_ACTIVITY_.
Please filter the entries and return only the lines that include "shown".

_Stored dataset items_.
-- -- --
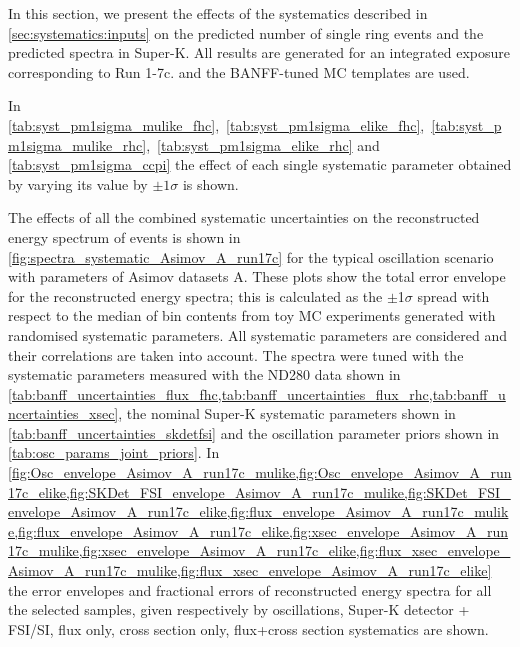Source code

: In this section, we present the effects of the systematics described in \cref{sec:systematics:inputs}
on the predicted number of single ring events and the predicted spectra in Super-K.
All results are generated for an integrated exposure 
corresponding to Run 1-7c.
and
the BANFF-tuned MC templates are used.



In \cref{tab:syst_pm1sigma_mulike_fhc},~\cref{tab:syst_pm1sigma_elike_fhc},~\cref{tab:syst_pm1sigma_mulike_rhc},~\cref{tab:syst_pm1sigma_elike_rhc} and \cref{tab:syst_pm1sigma_ccpi}
the effect of each single systematic parameter
obtained by varying its value by $\pm 1 \sigma$ is shown.






%

\clearpage


\clearpage

The effects of all the combined systematic uncertainties on the reconstructed energy spectrum of events
is shown in \cref{fig:spectra_systematic_Asimov_A_run17c} 
for the typical oscillation scenario with parameters of Asimov datasets A.
These plots show the total error envelope for the reconstructed energy spectra; 
this is calculated
as the $\pm$1$\sigma$ spread with respect to the median of bin contents from \NumToys toy MC experiments generated with 
randomised systematic parameters.
All systematic parameters are considered and their correlations are taken into account.
The spectra were tuned with the systematic parameters measured with the ND280 data 
shown in \cref{tab:banff_uncertainties_flux_fhc,tab:banff_uncertainties_flux_rhc,tab:banff_uncertainties_xsec},
the nominal Super-K systematic parameters shown in \cref{tab:banff_uncertainties_skdetfsi}
and the oscillation parameter priors shown in \cref{tab:osc_params_joint_priors}.
In \cref{fig:Osc_envelope_Asimov_A_run17c_mulike,fig:Osc_envelope_Asimov_A_run17c_elike,fig:SKDet_FSI_envelope_Asimov_A_run17c_mulike,fig:SKDet_FSI_envelope_Asimov_A_run17c_elike,fig:flux_envelope_Asimov_A_run17c_mulike,fig:flux_envelope_Asimov_A_run17c_elike,fig:xsec_envelope_Asimov_A_run17c_mulike,fig:xsec_envelope_Asimov_A_run17c_elike,fig:flux_xsec_envelope_Asimov_A_run17c_mulike,fig:flux_xsec_envelope_Asimov_A_run17c_elike} 
the error envelopes and fractional errors of reconstructed energy spectra for all the selected samples,
given respectively by
oscillations, Super-K detector + FSI/SI, flux only, cross section only, flux+cross section systematics
are shown.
-- -- --
_ANSWER_.
obtained by varying its value by $\pm 1 \sigma$ is shown.
is shown in \cref{fig:spectra_systematic_Asimov_A_run17c} 
shown in \cref{tab:banff_uncertainties_flux_fhc,tab:banff_uncertainties_flux_rhc,tab:banff_uncertainties_xsec},
the nominal Super-K systematic parameters shown in \cref{tab:banff_uncertainties_skdetfsi}
and the oscillation parameter priors shown in \cref{tab:osc_params_joint_priors}.
are shown.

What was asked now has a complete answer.